*Requirement*
Write out again only the lines running from the one that contains "- 方式3：**只适用于定时" to the end of the records below, including both the first and the last.

*Supplied material*
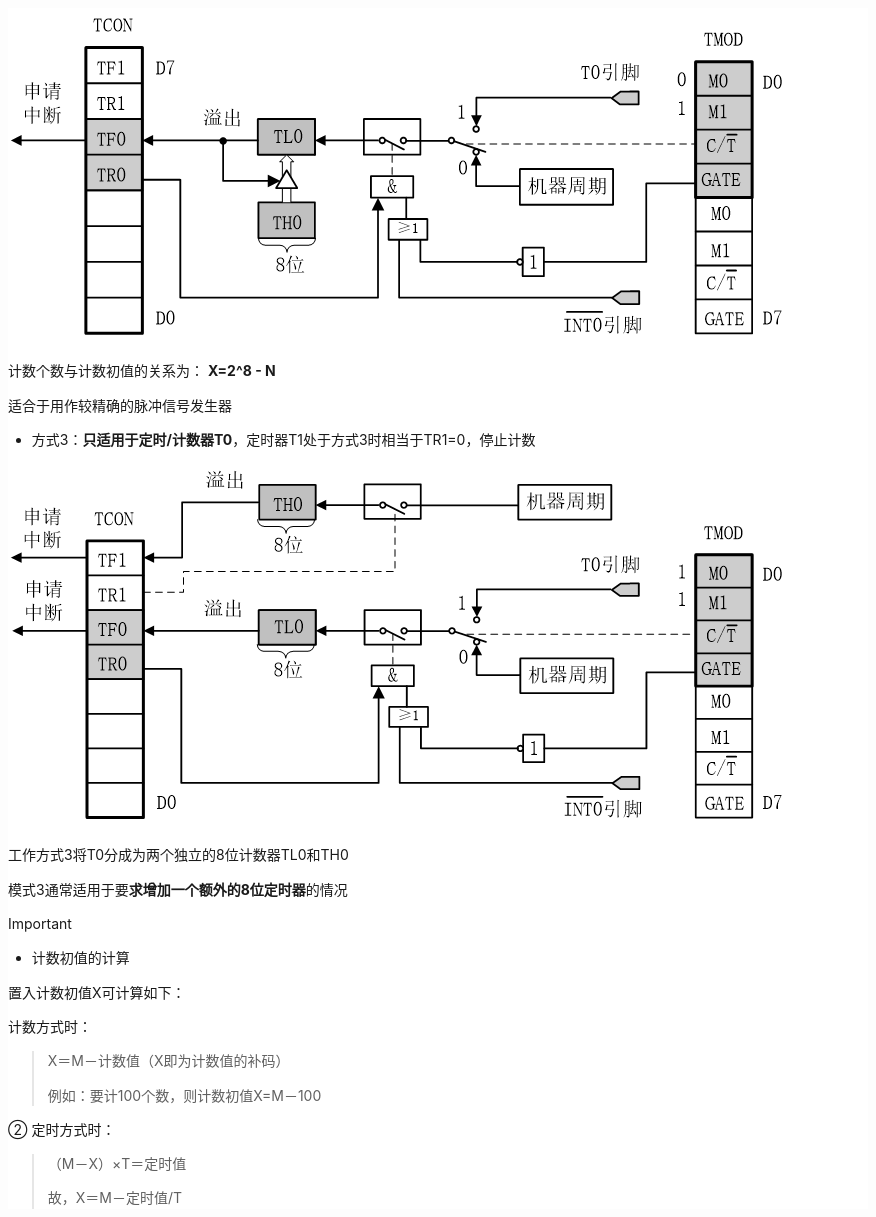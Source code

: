   ![image-20250407112835741](assets/image-20250407112835741.png)

  计数个数与计数初值的关系为：  **X=2^8 - N**

  适合于用作较精确的脉冲信号发生器

  - 方式3：**只适用于定时/计数器T0**，定时器T1处于方式3时相当于TR1=0，停止计数

  ![image-20250407112948414](assets/image-20250407112948414.png)

  工作方式3将T0分成为两个独立的8位计数器TL0和TH0

  模式3通常适用于要**求增加一个额外的8位定时器**的情况

> [!important]
>
> - 计数初值的计算
>
> 置入计数初值X可计算如下：
>
>  计数方式时：
>
> >    X＝M－计数值（X即为计数值的补码）
> >
> >    例如：要计100个数，则计数初值X=M－100
>
> ② 定时方式时：
>
> > （M－X）×T＝定时值
> >
> > 故，X＝M－定时值/T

*Solution for this problem*
  - 方式3：**只适用于定时/计数器T0**，定时器T1处于方式3时相当于TR1=0，停止计数

  ![image-20250407112948414](assets/image-20250407112948414.png)

  工作方式3将T0分成为两个独立的8位计数器TL0和TH0

  模式3通常适用于要**求增加一个额外的8位定时器**的情况

> [!important]
>
> - 计数初值的计算
>
> 置入计数初值X可计算如下：
>
>  计数方式时：
>
> >    X＝M－计数值（X即为计数值的补码）
> >
> >    例如：要计100个数，则计数初值X=M－100
>
> ② 定时方式时：
>
> > （M－X）×T＝定时值
> >
> > 故，X＝M－定时值/T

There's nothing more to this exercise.